──────── PROVIDED DATA

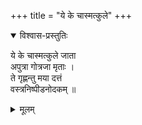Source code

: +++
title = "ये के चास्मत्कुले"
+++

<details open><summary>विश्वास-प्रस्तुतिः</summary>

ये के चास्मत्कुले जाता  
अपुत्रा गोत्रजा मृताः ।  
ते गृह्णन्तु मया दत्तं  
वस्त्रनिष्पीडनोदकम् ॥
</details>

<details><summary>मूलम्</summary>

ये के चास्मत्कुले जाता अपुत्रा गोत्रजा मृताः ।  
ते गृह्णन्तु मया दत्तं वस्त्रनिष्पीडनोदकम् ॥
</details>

────────────────
──────── PROVIDED DATA

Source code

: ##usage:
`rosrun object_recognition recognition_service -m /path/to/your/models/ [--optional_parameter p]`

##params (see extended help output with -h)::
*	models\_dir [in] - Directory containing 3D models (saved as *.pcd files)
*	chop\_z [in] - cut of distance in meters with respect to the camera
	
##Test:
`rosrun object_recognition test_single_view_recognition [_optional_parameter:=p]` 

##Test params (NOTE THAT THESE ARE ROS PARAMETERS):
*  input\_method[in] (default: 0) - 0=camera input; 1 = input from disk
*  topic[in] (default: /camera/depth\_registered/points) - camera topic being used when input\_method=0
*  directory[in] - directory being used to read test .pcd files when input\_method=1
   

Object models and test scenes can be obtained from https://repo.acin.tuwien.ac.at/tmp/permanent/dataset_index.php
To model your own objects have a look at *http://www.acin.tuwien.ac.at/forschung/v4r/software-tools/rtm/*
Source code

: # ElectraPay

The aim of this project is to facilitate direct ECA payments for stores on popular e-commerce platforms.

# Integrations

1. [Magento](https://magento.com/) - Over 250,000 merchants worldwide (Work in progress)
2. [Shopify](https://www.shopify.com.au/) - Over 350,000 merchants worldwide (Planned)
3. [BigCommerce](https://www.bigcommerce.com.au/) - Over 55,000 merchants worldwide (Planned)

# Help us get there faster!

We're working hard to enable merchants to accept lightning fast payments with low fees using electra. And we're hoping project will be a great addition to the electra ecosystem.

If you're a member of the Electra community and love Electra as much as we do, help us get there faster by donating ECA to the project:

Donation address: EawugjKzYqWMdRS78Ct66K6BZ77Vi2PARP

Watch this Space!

────────────────

__WHAT YOU NEED TO DO__. Your task is to retype the entries verbatim, starting with the line that holds "Donation address: EawugjKzYqWMdRS78Ct66K6BZ77Vi2PARP" and stopping after the line that holds "Watch this Space!".

__RESPONSE FOR THIS EXERCISE__.
Donation address: EawugjKzYqWMdRS78Ct66K6BZ77Vi2PARP

Watch this Space!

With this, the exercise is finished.